▸ **WORK REQUEST**
In the entries below, find every line holding the string "following" and collect it.

Data records

┌────────

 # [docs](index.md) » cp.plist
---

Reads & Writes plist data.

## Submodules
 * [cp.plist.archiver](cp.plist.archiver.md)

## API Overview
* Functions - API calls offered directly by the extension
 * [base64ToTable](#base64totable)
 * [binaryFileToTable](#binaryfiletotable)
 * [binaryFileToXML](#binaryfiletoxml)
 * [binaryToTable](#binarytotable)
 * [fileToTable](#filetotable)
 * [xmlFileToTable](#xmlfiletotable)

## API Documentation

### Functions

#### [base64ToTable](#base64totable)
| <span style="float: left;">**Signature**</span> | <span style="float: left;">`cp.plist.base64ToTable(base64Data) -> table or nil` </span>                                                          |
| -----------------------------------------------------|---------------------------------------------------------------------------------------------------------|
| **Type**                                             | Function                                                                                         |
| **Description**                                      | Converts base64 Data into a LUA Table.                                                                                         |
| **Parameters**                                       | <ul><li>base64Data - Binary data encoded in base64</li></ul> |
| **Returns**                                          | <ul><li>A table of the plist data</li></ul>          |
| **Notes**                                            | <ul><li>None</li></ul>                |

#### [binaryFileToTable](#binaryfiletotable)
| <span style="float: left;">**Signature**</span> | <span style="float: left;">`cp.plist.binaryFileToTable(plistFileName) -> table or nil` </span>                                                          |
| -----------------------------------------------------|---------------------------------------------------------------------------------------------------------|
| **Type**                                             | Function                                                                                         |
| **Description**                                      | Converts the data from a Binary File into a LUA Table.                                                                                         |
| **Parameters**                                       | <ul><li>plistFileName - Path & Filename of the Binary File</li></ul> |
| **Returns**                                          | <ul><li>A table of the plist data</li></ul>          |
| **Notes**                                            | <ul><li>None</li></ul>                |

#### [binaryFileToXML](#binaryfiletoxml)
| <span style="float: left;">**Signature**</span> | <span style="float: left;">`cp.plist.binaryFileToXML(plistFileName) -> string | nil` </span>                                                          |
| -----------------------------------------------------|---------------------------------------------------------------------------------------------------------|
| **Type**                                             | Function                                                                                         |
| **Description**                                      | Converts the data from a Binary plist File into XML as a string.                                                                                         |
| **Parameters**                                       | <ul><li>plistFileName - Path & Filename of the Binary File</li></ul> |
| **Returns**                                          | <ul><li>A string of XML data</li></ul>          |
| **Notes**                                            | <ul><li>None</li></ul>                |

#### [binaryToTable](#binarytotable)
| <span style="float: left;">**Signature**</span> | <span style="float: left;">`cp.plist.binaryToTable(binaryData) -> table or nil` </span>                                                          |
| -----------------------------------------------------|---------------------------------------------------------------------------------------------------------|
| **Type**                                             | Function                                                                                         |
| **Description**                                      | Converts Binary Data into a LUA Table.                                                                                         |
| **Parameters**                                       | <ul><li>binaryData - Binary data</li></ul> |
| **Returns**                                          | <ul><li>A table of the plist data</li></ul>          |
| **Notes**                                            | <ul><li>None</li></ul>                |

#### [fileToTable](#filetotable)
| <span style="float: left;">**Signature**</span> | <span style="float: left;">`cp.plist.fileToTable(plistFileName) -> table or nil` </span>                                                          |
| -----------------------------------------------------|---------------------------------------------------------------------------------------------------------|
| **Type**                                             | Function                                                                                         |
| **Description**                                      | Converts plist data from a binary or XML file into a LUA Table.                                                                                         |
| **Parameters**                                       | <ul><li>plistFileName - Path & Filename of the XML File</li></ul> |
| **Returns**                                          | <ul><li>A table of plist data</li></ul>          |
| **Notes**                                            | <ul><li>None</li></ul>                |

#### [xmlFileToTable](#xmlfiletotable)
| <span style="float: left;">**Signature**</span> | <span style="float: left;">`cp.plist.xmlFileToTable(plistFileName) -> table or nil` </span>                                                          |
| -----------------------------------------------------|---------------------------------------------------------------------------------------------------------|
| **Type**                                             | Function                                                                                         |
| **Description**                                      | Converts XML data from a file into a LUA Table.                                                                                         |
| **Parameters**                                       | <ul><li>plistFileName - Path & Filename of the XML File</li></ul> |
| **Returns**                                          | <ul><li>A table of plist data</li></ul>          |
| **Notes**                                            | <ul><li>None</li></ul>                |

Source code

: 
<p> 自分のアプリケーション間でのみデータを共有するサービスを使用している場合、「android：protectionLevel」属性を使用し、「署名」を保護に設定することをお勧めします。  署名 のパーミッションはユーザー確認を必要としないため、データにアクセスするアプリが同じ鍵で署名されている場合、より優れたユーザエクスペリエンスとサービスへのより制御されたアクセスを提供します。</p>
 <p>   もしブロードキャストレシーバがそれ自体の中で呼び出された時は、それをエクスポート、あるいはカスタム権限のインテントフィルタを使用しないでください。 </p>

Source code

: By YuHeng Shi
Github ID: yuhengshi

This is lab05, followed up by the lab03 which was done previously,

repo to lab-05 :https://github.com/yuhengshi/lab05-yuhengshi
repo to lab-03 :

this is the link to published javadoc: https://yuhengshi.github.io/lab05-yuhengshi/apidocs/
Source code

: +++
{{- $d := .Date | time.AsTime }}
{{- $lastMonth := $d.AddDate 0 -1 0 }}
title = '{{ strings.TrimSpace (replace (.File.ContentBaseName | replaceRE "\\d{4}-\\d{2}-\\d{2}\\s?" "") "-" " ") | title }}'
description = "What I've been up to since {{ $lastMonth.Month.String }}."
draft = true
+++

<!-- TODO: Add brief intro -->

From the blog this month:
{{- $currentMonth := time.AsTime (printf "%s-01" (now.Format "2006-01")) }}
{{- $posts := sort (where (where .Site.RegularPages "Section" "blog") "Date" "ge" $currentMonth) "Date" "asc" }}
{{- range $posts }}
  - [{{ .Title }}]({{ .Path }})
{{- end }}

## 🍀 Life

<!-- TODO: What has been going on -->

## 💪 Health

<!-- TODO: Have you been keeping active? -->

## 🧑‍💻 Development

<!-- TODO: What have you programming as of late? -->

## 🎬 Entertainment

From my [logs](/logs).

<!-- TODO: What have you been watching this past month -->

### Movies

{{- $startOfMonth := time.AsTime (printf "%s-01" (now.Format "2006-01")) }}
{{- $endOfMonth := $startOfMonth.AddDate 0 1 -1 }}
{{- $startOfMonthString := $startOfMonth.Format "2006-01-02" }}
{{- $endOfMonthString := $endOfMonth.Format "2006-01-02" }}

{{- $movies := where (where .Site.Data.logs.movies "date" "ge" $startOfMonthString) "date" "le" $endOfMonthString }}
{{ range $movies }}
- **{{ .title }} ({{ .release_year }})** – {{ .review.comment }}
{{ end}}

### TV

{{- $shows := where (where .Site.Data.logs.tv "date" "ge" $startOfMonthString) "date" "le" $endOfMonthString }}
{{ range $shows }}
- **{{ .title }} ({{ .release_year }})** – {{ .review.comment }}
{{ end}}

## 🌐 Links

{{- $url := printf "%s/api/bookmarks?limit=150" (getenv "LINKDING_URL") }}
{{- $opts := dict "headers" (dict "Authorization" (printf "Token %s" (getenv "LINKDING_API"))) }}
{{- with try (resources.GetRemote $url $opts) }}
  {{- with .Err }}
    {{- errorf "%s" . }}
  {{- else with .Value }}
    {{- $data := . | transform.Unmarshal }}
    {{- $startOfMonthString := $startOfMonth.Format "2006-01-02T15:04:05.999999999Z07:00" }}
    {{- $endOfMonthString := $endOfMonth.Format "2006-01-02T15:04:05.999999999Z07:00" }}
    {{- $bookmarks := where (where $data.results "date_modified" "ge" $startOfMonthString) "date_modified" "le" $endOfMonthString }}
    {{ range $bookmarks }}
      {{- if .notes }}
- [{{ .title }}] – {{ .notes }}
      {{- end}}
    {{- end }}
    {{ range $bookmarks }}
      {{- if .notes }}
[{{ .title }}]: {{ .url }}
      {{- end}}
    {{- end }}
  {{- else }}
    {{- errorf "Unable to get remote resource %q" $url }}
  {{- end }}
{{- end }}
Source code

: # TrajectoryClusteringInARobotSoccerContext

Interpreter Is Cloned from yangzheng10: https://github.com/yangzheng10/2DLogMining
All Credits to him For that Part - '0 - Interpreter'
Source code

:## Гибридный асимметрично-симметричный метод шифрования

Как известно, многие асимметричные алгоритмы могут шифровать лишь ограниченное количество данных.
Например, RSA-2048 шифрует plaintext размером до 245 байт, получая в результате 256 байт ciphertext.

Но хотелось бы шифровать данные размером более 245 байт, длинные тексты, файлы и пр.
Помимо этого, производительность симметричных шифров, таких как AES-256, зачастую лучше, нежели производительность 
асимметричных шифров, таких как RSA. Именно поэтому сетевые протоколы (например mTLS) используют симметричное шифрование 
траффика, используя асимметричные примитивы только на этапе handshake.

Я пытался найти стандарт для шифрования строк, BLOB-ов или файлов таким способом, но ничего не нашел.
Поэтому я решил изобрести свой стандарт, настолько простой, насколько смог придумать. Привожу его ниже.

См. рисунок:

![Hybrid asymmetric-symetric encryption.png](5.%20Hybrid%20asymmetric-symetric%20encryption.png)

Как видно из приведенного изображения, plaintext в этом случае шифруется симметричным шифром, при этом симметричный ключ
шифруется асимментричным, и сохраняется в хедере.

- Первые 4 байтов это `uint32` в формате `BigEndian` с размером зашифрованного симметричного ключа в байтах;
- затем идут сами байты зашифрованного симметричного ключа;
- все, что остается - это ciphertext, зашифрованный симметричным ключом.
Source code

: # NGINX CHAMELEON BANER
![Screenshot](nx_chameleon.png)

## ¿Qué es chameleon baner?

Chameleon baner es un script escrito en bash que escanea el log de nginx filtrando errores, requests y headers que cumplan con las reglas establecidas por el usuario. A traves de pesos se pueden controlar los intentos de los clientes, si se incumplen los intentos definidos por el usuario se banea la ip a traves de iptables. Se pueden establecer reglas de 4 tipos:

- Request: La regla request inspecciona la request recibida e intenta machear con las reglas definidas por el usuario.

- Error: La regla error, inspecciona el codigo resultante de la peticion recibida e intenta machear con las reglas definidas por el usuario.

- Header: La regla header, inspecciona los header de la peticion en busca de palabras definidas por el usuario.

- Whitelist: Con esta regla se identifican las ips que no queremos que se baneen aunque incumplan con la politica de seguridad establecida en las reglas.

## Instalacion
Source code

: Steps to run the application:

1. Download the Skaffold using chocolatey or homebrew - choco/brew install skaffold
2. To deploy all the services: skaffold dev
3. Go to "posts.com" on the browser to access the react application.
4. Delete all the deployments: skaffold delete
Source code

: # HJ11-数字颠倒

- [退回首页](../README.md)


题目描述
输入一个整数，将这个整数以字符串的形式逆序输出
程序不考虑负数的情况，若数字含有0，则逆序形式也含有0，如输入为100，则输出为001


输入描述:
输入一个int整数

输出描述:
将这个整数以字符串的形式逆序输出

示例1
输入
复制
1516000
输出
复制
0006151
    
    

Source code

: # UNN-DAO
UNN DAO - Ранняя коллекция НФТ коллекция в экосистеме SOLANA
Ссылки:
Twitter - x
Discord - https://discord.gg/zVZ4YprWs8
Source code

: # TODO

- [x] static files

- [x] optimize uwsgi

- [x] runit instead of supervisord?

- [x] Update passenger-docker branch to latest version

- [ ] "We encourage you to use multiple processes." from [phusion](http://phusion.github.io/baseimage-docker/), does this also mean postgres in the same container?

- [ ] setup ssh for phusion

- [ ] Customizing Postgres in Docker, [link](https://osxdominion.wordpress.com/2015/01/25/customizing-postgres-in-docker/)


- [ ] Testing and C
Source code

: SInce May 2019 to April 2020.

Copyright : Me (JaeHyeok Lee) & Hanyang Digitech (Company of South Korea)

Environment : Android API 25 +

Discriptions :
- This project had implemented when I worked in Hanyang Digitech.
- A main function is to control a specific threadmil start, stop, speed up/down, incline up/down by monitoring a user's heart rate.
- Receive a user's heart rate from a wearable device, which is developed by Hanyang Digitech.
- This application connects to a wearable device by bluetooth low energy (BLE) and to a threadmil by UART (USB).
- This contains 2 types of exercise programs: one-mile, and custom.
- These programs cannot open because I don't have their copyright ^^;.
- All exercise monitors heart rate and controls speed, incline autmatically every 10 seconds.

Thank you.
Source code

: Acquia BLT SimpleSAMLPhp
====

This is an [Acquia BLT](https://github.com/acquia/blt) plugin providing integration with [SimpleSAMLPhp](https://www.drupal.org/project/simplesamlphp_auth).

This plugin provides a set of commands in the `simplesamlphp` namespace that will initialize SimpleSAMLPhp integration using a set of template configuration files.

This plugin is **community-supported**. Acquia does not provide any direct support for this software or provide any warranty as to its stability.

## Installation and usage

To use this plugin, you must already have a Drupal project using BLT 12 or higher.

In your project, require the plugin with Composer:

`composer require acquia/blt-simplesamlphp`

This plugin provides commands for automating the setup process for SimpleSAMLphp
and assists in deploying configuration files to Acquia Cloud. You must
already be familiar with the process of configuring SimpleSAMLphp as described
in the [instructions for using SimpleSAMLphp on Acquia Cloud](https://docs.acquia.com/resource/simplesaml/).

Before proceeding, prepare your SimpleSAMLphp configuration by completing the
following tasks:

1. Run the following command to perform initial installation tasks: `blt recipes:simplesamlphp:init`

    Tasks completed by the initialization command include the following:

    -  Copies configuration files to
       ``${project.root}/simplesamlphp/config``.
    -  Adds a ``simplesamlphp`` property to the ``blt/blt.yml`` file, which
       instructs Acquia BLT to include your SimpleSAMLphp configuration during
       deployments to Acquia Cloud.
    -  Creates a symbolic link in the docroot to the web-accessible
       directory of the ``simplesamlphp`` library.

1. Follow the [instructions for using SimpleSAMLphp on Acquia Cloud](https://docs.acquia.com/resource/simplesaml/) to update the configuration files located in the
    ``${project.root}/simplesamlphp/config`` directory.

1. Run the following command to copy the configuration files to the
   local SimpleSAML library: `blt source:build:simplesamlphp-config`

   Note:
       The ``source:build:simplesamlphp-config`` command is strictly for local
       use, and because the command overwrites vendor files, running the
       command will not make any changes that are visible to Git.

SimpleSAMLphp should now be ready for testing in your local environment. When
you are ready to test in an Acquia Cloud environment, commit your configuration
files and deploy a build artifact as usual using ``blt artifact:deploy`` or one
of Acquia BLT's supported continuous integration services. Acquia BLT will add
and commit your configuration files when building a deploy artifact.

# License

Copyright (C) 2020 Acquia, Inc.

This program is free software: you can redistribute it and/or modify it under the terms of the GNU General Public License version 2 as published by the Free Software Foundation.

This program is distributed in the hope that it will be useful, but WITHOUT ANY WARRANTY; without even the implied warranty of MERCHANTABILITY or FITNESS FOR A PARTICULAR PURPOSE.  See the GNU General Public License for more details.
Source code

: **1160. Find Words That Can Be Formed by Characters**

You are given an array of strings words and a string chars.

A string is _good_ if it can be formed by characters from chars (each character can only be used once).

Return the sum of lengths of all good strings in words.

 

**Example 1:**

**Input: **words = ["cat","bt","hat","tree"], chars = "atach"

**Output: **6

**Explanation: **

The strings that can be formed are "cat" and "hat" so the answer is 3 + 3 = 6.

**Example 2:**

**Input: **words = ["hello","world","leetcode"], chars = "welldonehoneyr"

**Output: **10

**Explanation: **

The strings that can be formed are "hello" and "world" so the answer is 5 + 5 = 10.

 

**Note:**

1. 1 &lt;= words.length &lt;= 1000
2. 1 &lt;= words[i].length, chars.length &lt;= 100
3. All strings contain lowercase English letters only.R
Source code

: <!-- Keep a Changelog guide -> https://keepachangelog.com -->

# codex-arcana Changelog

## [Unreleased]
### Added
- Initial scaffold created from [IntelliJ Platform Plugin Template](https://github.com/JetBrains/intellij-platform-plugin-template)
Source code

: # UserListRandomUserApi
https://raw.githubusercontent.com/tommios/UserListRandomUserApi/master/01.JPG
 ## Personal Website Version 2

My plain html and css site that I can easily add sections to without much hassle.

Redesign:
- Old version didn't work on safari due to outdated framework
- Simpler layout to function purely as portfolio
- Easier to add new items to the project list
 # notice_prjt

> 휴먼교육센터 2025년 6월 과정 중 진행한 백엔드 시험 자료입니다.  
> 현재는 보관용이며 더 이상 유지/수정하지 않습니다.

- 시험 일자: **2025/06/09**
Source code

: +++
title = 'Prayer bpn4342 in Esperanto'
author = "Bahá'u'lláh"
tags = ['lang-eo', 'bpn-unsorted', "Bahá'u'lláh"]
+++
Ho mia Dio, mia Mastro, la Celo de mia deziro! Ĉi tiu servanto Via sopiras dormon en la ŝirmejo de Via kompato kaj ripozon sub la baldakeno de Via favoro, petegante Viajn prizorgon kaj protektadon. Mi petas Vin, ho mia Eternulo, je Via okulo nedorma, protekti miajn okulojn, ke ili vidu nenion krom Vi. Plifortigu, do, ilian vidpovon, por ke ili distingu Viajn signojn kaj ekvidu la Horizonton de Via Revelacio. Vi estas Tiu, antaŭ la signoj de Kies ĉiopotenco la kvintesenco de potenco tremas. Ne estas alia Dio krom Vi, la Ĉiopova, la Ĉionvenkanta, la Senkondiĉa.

└────────

▸ **FINISHED EXERCISE**
following tasks:
1. Run the following command to perform initial installation tasks: `blt recipes:simplesamlphp:init`
    Tasks completed by the initialization command include the following:
1. Run the following command to copy the configuration files to the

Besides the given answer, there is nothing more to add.